Even the term "voc-ed" itself has fallen out of favor. Educators cite its image of low-status job training for those who have little ability or inclination to attend college.

"Traditionally . . . they were almost alternative programs, opportunities for students who weren't making it academically, to prepare them for jobs," said Katharine M. Oliver, assistant state superintendent for career and technology education. "The old 'voc-ed' has not had a good image."

Image and the decline

Statewide, the curriculum sustained a dramatic decline in enrollments from 1981 to 1991 -- a 33.7 percent drop during that decade, according to state education officials. Ms. Oliver attributed the drop in part to image problems.

Some students who shunned the programs were left unprepared for either a career or college. That problem is particularly acute in Baltimore, which has the state's highest dropout rate.

"We always put in place . . . great programs for our gifted and talented, we have a solid federal program for special education," Mr. Barnes said. "We don't do a thing for our middle-of-the-road students."

Better career and technology education "can address sufficiently this group of students," he added.

The business community is watching Dr. Amprey's latest efforts cautiously, said Jeff Valentine, who follows education for the Greater Baltimore Committee (GBC), a business group.

"I think there's frustration in the fact that we've gone through four or five visionary strategic plans on voc-ed in the last eight to 10 years," he said. "We keep talking, but nothing happens."

But the superintendent's plan represents a clear direction, if it can be put into effect, he said.

The blueprint Mr. Barnes will follow is contained in a five-year "Master Plan for Career and Technology Education," which runs through1997 and is intended to shift the focus of Baltimore's career and technology education programs.

One strategy is known as "tech prep," a program of study that continues beyond high school and links up with local community colleges for further study. The school system plans to offer tech-prep programs at all high schools throughout the city, not just those designated as career and technology schools.

Students from Dunbar and Southern high schools will enter a biotechnology career training program in September, Mr. Barnes said.
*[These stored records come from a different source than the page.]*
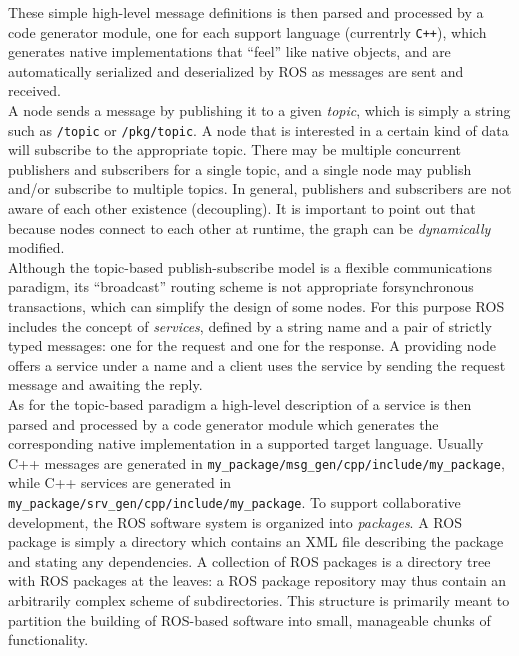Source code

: These simple high-level message definitions is then parsed and processed by a code 
generator module, one for each support language (currentrly \texttt{C++}), which generates 
native implementations that “feel” like native objects, and are automatically 
serialized and deserialized by ROS as messages are sent and received.
\\
A node sends a message by publishing it to a given \textit{topic}, which is simply
a string such as \texttt{/topic} or \texttt{/pkg/topic}. A node that is interested
in a certain kind of data will subscribe to the appropriate topic. There may be multiple
concurrent publishers and subscribers for a single topic, and a single node
may publish and/or subscribe to multiple topics. In general, publishers and
subscribers are not aware of each other existence (decoupling). 
It is important to point out that because nodes connect to each other at runtime,
the graph can be \textit{dynamically} modified.
\\
Although the topic-based publish-subscribe model is a flexible communications
paradigm, its “broadcast” routing scheme is not appropriate forsynchronous transactions,
which can simplify the design of some nodes.
For this purpose ROS includes the concept of \textit{services}, defined by a string name
and a pair of strictly typed messages: one for the request and one for the
response. A providing node offers a service under a name and a client uses
the service by sending the request message and awaiting the reply.
\\
As for the topic-based paradigm a high-level description of a service is then
parsed and processed by a code generator module which generates the corresponding
native implementation in a supported target language.
Usually C++ messages are generated in \texttt{my\_package/msg\_gen/cpp/include/my\_package},
while C++ services are generated in \texttt{my\_package/srv\_gen/cpp/include/my\_package}.
To support collaborative development, the ROS software system is organized into \textit{packages}.
A ROS package is simply a directory which contains an XML file describing the package
and stating any dependencies. A collection of ROS packages is a directory tree with ROS
packages at the leaves: a ROS package repository may thus contain an arbitrarily complex
scheme of subdirectories. This structure is primarily meant to partition the building of 
ROS-based software into small, manageable chunks of functionality.
\\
Partners for that project include Johns Hopkins Hospital, the state Department of Education, Baltimore City Community College and others interested in developing the area's life sciences industry.
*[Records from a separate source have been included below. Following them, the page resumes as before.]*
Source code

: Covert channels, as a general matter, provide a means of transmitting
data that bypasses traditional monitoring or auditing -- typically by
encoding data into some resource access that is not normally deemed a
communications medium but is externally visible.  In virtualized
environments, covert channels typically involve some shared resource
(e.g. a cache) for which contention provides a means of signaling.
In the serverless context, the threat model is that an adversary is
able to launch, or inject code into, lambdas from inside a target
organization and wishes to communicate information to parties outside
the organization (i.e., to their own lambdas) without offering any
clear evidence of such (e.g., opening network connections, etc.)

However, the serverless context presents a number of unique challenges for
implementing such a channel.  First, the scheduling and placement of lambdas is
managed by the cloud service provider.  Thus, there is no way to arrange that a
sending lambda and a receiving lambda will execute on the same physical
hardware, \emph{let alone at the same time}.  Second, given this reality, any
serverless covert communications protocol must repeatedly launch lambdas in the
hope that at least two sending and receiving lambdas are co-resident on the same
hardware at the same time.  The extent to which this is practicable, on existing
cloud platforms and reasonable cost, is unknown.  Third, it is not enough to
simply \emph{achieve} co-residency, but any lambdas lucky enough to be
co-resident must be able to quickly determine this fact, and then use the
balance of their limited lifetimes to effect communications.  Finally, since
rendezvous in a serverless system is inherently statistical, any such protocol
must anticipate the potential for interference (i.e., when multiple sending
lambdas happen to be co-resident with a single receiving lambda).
Also in September, the school system will launch a similar program at Southwestern High School, aimed at building careers in Baltimore's important tourism and hospitality industries, in conjunction with GBC and the hotel industry.

Other innovations focus on expanding the link between school and work through apprenticeships, internships and work-study programs.

The plan also calls for a systematic improvement in the traditional skilled trades, long the bread and butter of vocational education.

Plumbers always have work

"There will always be a need for plumbers, electricians, carpenters, auto mechanics," Mr. Barnes said. "Students should not view them as jobs of lesser status."

And, though the school system will emphasize academics and specific job training, he said, it also must concentrate on communication and other skills needed to find and keep a job.

"Too many of our people don't have the employment skills, they don't have the attitude, they don't have the competencies, they don't have the commitment," he said.

Career and technology programs are an ideal vehicle to help teach those skills through programs with an immediate practical connection to students, he said.

"They are realistic, they are tangible, they are prone to be valuable career areas and they pay a fair wage." he said.